Bolsa Família segue como trunfo eleitoral de Lula
Pesquisa BTG/Nexus mostra que presidente domina entre beneficiários do programa social, enquanto Flávio Bolsonaro concentra apoio entre evangélicos, eleitores de maior renda e trabalhadores formais
A nova pesquisa BTG/Nexus reforça uma das principais marcas da política brasileira desde a redemocratização: a forte identificação entre os beneficiários de programas sociais e os candidatos do PT. No levantamento divulgado nesta segunda-feira, 15, Lula (PT) aparece com ampla vantagem entre os eleitores que recebem o Bolsa Família, segmento em que alcança 62% das intenções de voto no primeiro turno, contra apenas 20% de Flávio Bolsonaro (PL).
A diferença ajuda a explicar a liderança do petista no cenário presidencial de 2026. O desempenho de Lula entre os beneficiários do programa é muito superior ao registrado entre os demais eleitores.
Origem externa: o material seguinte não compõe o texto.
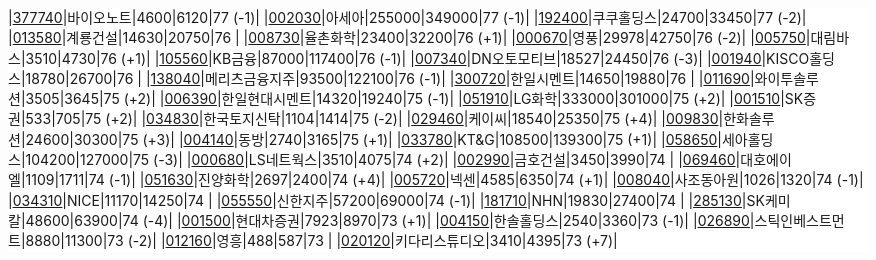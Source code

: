 |[377740](https://finance.daum.net/quotes/A377740)|바이오노트|4600|6120|77 (-1)|
|[002030](https://finance.daum.net/quotes/A002030)|아세아|255000|349000|77 (-1)|
|[192400](https://finance.daum.net/quotes/A192400)|쿠쿠홀딩스|24700|33450|77 (-2)|
|[013580](https://finance.daum.net/quotes/A013580)|계룡건설|14630|20750|76 |
|[008730](https://finance.daum.net/quotes/A008730)|율촌화학|23400|32200|76 (+1)|
|[000670](https://finance.daum.net/quotes/A000670)|영풍|29978|42750|76 (-2)|
|[005750](https://finance.daum.net/quotes/A005750)|대림바스|3510|4730|76 (+1)|
|[105560](https://finance.daum.net/quotes/A105560)|KB금융|87000|117400|76 (-1)|
|[007340](https://finance.daum.net/quotes/A007340)|DN오토모티브|18527|24450|76 (-3)|
|[001940](https://finance.daum.net/quotes/A001940)|KISCO홀딩스|18780|26700|76 |
|[138040](https://finance.daum.net/quotes/A138040)|메리츠금융지주|93500|122100|76 (-1)|
|[300720](https://finance.daum.net/quotes/A300720)|한일시멘트|14650|19880|76 |
|[011690](https://finance.daum.net/quotes/A011690)|와이투솔루션|3505|3645|75 (+2)|
|[006390](https://finance.daum.net/quotes/A006390)|한일현대시멘트|14320|19240|75 (-1)|
|[051910](https://finance.daum.net/quotes/A051910)|LG화학|333000|301000|75 (+2)|
|[001510](https://finance.daum.net/quotes/A001510)|SK증권|533|705|75 (+2)|
|[034830](https://finance.daum.net/quotes/A034830)|한국토지신탁|1104|1414|75 (-2)|
|[029460](https://finance.daum.net/quotes/A029460)|케이씨|18540|25350|75 (+4)|
|[009830](https://finance.daum.net/quotes/A009830)|한화솔루션|24600|30300|75 (+3)|
|[004140](https://finance.daum.net/quotes/A004140)|동방|2740|3165|75 (+1)|
|[033780](https://finance.daum.net/quotes/A033780)|KT&G|108500|139300|75 (+1)|
|[058650](https://finance.daum.net/quotes/A058650)|세아홀딩스|104200|127000|75 (-3)|
|[000680](https://finance.daum.net/quotes/A000680)|LS네트웍스|3510|4075|74 (+2)|
|[002990](https://finance.daum.net/quotes/A002990)|금호건설|3450|3990|74 |
|[069460](https://finance.daum.net/quotes/A069460)|대호에이엘|1109|1711|74 (-1)|
|[051630](https://finance.daum.net/quotes/A051630)|진양화학|2697|2400|74 (+4)|
|[005720](https://finance.daum.net/quotes/A005720)|넥센|4585|6350|74 (+1)|
|[008040](https://finance.daum.net/quotes/A008040)|사조동아원|1026|1320|74 (-1)|
|[034310](https://finance.daum.net/quotes/A034310)|NICE|11170|14250|74 |
|[055550](https://finance.daum.net/quotes/A055550)|신한지주|57200|69000|74 (-1)|
|[181710](https://finance.daum.net/quotes/A181710)|NHN|19830|27400|74 |
|[285130](https://finance.daum.net/quotes/A285130)|SK케미칼|48600|63900|74 (-4)|
|[001500](https://finance.daum.net/quotes/A001500)|현대차증권|7923|8970|73 (+1)|
|[004150](https://finance.daum.net/quotes/A004150)|한솔홀딩스|2540|3360|73 (-1)|
|[026890](https://finance.daum.net/quotes/A026890)|스틱인베스트먼트|8880|11300|73 (-2)|
|[012160](https://finance.daum.net/quotes/A012160)|영흥|488|587|73 |
|[020120](https://finance.daum.net/quotes/A020120)|키다리스튜디오|3410|4395|73 (+7)|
Entre quem não recebe o benefício, a disputa é bem mais equilibrada: o presidente tem 35% das intenções de voto, enquanto Flávio aparece com 40%.
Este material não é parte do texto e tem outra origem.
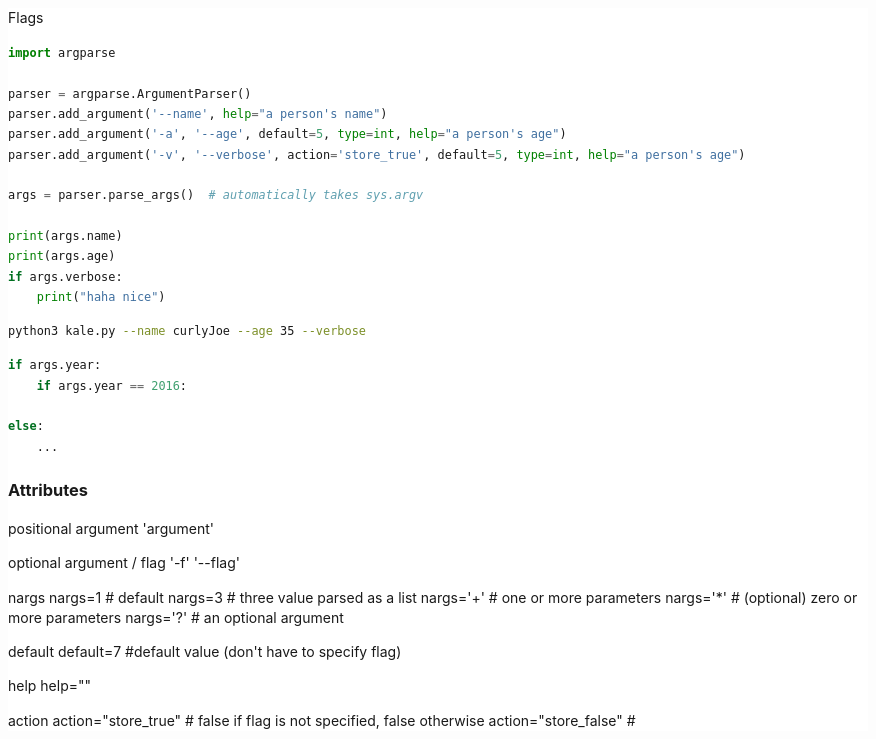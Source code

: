 
Flags
```python
import argparse

parser = argparse.ArgumentParser()
parser.add_argument('--name', help="a person's name")
parser.add_argument('-a', '--age', default=5, type=int, help="a person's age")
parser.add_argument('-v', '--verbose', action='store_true', default=5, type=int, help="a person's age")

args = parser.parse_args() 	# automatically takes sys.argv

print(args.name)
print(args.age)
if args.verbose:
	print("haha nice")
```

```bash
python3 kale.py --name curlyJoe --age 35 --verbose
```

```python
if args.year:
	if args.year == 2016:
		
else:
	...
```



### Attributes

positional argument
'argument'

optional argument / flag
'-f'
'--flag'

nargs
nargs=1		# default
nargs=3		# three value parsed as a list
nargs='+'		# one or more parameters
nargs='*'		# (optional) zero or more parameters
nargs='?'		# an optional argument

default
default=7 	#default value (don't have to specify flag)

help
help=""

action
action="store_true"		# false if flag is not specified, false otherwise
action="store_false"	#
Os dados mostram que o eleitorado de Lula continua concentrado nos segmentos de menor renda. O presidente lidera entre aqueles que ganham até um salário mínimo, entre moradores do Nordeste, idosos e pessoas fora do mercado formal de trabalho. No Nordeste, por exemplo, Lula chega a 59% das intenções de voto, quase três vezes mais que os 22% obtidos por Flávio Bolsonaro.
Já o senador e filho de Jair Bolsonaro, apresenta desempenho mais forte nos grupos tradicionalmente associados ao bolsonarismo. Seu melhor resultado aparece entre os evangélicos, onde registra 48% das intenções de voto, contra 27% de Lula. Flávio também lidera entre trabalhadores formais e entre os eleitores com renda familiar superior a cinco salários mínimos.
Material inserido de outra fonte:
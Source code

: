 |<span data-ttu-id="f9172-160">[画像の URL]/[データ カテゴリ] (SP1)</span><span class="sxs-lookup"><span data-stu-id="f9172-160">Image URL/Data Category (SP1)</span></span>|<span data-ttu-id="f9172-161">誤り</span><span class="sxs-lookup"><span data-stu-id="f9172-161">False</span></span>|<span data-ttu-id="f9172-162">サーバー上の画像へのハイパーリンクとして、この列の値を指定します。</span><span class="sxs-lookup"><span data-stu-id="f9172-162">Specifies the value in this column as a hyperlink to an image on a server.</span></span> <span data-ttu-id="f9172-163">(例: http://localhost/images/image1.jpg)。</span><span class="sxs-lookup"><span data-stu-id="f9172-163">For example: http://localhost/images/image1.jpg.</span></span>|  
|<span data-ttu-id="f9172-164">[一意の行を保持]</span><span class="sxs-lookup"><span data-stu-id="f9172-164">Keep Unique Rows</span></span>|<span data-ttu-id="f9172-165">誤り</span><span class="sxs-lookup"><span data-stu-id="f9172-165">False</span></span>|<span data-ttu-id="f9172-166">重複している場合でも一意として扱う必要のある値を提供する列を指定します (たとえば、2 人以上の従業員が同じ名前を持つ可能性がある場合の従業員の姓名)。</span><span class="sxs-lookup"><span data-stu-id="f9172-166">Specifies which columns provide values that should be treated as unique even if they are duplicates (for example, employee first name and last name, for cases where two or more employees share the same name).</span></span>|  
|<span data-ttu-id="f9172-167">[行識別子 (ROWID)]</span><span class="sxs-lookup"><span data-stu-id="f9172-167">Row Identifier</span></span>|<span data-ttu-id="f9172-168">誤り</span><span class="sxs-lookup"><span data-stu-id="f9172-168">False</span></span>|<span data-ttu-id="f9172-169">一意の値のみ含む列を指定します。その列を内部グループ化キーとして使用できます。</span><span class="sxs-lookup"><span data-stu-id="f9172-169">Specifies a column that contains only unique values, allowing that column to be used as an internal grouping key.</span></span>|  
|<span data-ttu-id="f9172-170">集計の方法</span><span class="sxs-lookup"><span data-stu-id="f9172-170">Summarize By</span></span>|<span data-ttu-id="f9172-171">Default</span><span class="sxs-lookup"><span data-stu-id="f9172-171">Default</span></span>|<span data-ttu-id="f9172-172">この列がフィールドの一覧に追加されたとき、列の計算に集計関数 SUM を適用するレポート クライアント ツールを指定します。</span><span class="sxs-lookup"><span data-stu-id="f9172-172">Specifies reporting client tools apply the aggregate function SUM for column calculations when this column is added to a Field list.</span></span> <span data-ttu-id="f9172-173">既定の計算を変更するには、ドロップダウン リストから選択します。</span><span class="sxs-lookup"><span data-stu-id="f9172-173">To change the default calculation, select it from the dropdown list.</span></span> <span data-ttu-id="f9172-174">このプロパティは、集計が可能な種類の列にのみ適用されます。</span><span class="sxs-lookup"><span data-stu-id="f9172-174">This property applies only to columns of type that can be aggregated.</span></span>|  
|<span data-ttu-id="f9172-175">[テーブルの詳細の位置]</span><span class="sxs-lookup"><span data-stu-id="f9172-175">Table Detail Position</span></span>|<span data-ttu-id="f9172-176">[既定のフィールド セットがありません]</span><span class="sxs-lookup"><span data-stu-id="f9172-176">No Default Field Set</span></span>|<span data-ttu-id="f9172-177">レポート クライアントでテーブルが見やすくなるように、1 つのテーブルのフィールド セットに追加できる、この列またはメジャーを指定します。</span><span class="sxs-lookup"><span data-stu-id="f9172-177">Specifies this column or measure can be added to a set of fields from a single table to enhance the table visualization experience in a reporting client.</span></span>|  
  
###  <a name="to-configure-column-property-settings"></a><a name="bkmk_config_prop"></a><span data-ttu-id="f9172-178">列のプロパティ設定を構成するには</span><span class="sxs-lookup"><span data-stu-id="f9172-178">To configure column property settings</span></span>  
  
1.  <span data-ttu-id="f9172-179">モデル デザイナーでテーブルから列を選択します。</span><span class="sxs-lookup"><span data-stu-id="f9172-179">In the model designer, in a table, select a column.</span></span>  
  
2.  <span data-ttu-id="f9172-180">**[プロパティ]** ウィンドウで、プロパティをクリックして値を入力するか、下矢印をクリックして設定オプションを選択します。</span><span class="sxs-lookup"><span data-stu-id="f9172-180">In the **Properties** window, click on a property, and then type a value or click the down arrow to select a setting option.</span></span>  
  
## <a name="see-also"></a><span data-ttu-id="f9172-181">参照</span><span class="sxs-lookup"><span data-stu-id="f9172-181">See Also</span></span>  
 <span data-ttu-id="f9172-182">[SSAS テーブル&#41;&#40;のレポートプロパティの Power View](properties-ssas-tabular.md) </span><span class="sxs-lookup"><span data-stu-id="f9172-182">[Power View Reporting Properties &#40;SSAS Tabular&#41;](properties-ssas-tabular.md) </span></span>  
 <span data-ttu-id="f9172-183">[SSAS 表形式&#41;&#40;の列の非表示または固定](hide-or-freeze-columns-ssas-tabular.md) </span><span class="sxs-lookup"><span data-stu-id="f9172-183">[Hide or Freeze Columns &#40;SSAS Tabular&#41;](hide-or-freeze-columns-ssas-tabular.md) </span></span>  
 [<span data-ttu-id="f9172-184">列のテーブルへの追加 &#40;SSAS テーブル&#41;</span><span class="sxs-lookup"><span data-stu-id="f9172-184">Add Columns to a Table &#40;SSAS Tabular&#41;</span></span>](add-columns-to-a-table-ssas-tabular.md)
O retrato revelado pela Nexus evidencia uma polarização cada vez mais marcada por perfis socioeconômicos distintos. De um lado, Lula mantém sua força entre os eleitores de menor renda, beneficiários de programas sociais e moradores do Nordeste. De outro, Flávio Bolsonaro encontra sustentação principalmente entre evangélicos, trabalhadores inseridos no mercado formal e brasileiros de renda mais elevada.
A segmentação reaparece no segundo turno. Entre os beneficiários do Bolsa Família, Lula venceria Flávio por 67% a 27%. Já entre os não beneficiários, o senador aparece numericamente à frente, com 45% contra 46% do petista, em um cenário de empate técnico.
Os números sugerem que a disputa de 2026 continua sendo travada entre dois “Brasis” bastante distintos: um fortemente vinculado às políticas de transferência de renda e outro mais alinhado às bandeiras conservadoras e ao legado político do ex-presidente Jair Bolsonaro.